後ろを振り返ると、クラスメイトはすでに理科実験室に移動していて、教室に残っているのは......わたしと海くんの二人きりになっていた。
......こうしてわざわざ、話しかけてくれた。
先に行かず、わたしの様子に気づいてくれた。
......海くん、わたしにそんなに優しくするわけを教えて......?
わたしは「ううん、大丈夫」とだけ言って、机の上に置いてある理科の教科書とノートのもとへ。
だけど、その2冊を手に取る前に......机の横にかけてある紙袋から、カップのガトーショコラを取り出して......。

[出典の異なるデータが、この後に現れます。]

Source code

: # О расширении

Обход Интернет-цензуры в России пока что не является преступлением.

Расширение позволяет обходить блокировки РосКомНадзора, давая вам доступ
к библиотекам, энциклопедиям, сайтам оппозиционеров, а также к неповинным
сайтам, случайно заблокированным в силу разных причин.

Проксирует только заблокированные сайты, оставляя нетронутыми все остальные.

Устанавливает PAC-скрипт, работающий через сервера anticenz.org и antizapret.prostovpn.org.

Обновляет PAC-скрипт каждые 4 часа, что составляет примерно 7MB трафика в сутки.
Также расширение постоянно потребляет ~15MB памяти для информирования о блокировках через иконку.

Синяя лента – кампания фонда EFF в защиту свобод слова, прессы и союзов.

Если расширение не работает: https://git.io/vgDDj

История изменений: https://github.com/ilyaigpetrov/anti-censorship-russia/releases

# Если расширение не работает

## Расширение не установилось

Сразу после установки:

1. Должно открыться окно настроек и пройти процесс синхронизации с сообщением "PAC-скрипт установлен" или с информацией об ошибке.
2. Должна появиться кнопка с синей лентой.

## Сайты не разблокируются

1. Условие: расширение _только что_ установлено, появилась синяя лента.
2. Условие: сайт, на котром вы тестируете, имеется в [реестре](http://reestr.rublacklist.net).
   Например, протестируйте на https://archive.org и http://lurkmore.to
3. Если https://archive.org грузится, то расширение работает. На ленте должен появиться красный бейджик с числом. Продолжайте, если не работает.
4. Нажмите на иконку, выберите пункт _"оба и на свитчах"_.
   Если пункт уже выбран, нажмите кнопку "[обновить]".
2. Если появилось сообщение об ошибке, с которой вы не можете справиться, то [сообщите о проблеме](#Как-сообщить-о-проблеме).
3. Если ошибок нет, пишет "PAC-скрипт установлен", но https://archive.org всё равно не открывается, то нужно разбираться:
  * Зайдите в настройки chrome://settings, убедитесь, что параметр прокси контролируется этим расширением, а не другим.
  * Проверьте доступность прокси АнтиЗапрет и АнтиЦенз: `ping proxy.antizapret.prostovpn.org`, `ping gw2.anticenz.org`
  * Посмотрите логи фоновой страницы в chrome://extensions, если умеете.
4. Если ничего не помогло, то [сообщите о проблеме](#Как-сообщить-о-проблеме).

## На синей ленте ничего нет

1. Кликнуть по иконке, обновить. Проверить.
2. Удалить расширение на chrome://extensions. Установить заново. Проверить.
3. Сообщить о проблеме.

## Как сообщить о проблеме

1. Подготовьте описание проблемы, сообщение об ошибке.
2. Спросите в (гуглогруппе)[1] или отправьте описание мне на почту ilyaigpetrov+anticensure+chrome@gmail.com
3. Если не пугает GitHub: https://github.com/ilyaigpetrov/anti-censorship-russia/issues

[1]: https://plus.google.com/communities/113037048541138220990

「...海くん。バレンタインデー、作ってきたから...食べて」
わたしはスッと彼に差し出した......。
海くんはほんの少しだけ目を丸くしてガトーショコラを見た。
...海くんに食べてほしい...。
そしてなにより......受け取ってほしい。
海くんーー。
「......ごめん。他の人に...あげて」
返ってきたのは......そんな言葉。
そして彼は、教室を後にしたーー。
わたしは腕を引っ込めたあと...手にぎゅっと力が入った。
変形するガトーショコラ。
「......っ......」
“好きな子のチョコしか受け取らない”ーー
ーーほらね。
海くんがわたしを好きだなんて
そんなことあるわけなかった。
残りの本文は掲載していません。